L’idée me trottait dans la tête depuis quelques années. L’envie, elle, est là depuis toujours : retourner vivre au Liban. Il ne s’agit pas d’un coup de tête, le projet a été patiemment mûri. Beaucoup reste à faire, à défaire et à reconstruire dans mon pays natal…
Prendre le risque de s’y établir à nouveau, de s’y établir tout court en fait, après des années au Canada, d’y poursuivre un parcours professionnel, c’est aussi prendre le contrôle de son histoire, ne pas uniquement être à l’écoute des diffuseurs de tristes nouvelles, et véhiculer une image équilibrée du pays.
Ce défi, nous avons choisi, avec ma femme, elle aussi libanaise, de le relever. Parce qu’il y a du bon dans ce pays. Et que le jeu en vaut la chandelle.

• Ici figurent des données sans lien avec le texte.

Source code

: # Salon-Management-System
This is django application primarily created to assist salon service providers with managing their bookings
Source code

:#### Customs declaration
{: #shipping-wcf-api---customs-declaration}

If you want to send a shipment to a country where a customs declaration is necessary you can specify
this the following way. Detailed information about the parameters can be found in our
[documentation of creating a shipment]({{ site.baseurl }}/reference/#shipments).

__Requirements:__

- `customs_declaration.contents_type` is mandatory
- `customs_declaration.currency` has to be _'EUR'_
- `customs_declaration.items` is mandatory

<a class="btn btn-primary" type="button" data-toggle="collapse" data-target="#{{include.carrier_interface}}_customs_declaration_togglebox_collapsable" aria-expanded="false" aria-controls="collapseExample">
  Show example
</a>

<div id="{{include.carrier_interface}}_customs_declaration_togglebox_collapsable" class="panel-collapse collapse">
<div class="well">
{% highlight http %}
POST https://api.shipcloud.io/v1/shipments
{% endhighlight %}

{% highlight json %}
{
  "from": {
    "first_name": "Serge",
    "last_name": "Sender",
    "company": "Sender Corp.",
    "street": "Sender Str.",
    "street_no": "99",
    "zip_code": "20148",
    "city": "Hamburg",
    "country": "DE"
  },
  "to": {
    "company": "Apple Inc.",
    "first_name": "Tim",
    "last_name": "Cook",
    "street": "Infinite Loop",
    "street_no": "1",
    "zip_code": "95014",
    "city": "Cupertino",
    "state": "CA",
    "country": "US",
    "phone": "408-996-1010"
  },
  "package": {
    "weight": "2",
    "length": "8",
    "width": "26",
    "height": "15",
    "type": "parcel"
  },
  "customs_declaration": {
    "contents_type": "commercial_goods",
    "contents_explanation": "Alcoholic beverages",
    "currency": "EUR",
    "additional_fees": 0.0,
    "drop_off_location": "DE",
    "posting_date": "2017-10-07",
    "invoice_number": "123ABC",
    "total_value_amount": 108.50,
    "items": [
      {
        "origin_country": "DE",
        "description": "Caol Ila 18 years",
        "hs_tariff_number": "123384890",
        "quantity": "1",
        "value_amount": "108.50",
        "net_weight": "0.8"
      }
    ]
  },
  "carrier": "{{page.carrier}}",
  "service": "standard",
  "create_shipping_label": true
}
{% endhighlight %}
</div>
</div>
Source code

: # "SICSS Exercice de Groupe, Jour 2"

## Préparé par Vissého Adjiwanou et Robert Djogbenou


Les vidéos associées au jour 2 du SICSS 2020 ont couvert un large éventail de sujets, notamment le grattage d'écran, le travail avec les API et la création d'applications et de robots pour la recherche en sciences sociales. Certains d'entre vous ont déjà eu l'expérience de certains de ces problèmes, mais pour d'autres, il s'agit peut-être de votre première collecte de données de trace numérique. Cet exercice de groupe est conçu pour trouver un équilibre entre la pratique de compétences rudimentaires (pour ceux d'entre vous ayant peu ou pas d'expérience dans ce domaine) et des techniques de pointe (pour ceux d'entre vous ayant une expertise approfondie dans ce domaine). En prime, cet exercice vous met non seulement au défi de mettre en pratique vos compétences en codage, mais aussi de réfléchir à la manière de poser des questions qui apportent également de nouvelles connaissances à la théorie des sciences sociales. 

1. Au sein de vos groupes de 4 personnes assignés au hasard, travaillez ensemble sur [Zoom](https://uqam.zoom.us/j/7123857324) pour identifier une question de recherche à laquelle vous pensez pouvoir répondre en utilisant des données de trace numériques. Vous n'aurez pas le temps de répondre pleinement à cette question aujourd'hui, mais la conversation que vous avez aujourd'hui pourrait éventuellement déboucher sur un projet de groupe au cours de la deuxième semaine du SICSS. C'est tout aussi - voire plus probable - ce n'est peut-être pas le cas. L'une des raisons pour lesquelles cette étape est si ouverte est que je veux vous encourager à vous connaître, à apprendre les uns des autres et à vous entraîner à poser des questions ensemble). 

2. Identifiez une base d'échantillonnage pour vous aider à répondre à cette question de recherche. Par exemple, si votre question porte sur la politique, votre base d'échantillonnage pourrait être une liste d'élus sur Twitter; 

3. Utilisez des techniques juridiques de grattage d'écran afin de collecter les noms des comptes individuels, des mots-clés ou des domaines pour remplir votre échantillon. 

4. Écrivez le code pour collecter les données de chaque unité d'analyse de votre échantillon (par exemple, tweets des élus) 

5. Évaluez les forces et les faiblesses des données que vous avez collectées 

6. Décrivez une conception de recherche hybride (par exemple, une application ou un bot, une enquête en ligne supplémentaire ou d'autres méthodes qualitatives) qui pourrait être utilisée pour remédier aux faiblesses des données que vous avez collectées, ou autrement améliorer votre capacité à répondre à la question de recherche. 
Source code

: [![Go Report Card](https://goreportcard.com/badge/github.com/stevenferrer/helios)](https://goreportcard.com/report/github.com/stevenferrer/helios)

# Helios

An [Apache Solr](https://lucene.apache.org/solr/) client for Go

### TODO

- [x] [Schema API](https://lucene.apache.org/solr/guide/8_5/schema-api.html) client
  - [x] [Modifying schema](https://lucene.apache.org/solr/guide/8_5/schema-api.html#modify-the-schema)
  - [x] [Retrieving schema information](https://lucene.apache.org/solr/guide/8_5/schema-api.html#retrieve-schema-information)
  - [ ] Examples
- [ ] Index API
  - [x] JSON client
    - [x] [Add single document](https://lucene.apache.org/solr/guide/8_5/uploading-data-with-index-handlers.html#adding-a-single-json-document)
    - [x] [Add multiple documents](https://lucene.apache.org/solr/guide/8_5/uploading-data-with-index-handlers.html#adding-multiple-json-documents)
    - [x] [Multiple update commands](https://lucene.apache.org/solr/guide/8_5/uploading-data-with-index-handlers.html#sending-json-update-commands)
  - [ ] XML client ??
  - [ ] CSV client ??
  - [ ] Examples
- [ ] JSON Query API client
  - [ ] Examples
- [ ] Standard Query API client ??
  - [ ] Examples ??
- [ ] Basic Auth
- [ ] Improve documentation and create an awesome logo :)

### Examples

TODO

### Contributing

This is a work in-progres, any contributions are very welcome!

J’ai quitté le Liban enfant, au milieu des années 1980. Ma famille avait décidé de fuir un pays alors ravagé par les guerres. Comme tant d’autres, nous avons fait nos adieux déchirants à la famille, à la téta que l’on ne reverrait probablement plus. Ces moments furent autant de traumatismes qui ont laissé des cicatrices profondes à l’émigré que je suis devenu. Souvent, je me dis que ces forces qui nous jettent à la mer veulent que ces traumatismes restent, pour que l’envie de retourner ne germe jamais.
La décision familiale prise – et je remercie infiniment mon épouse d’avoir accepté de me suivre sur ce chemin à contresens si rarement emprunté –, nous avons vendu notre maison à Montréal et emballé tout ce que nous possédions dans un conteneur de 20 pieds. Puis, direction l’aéroport.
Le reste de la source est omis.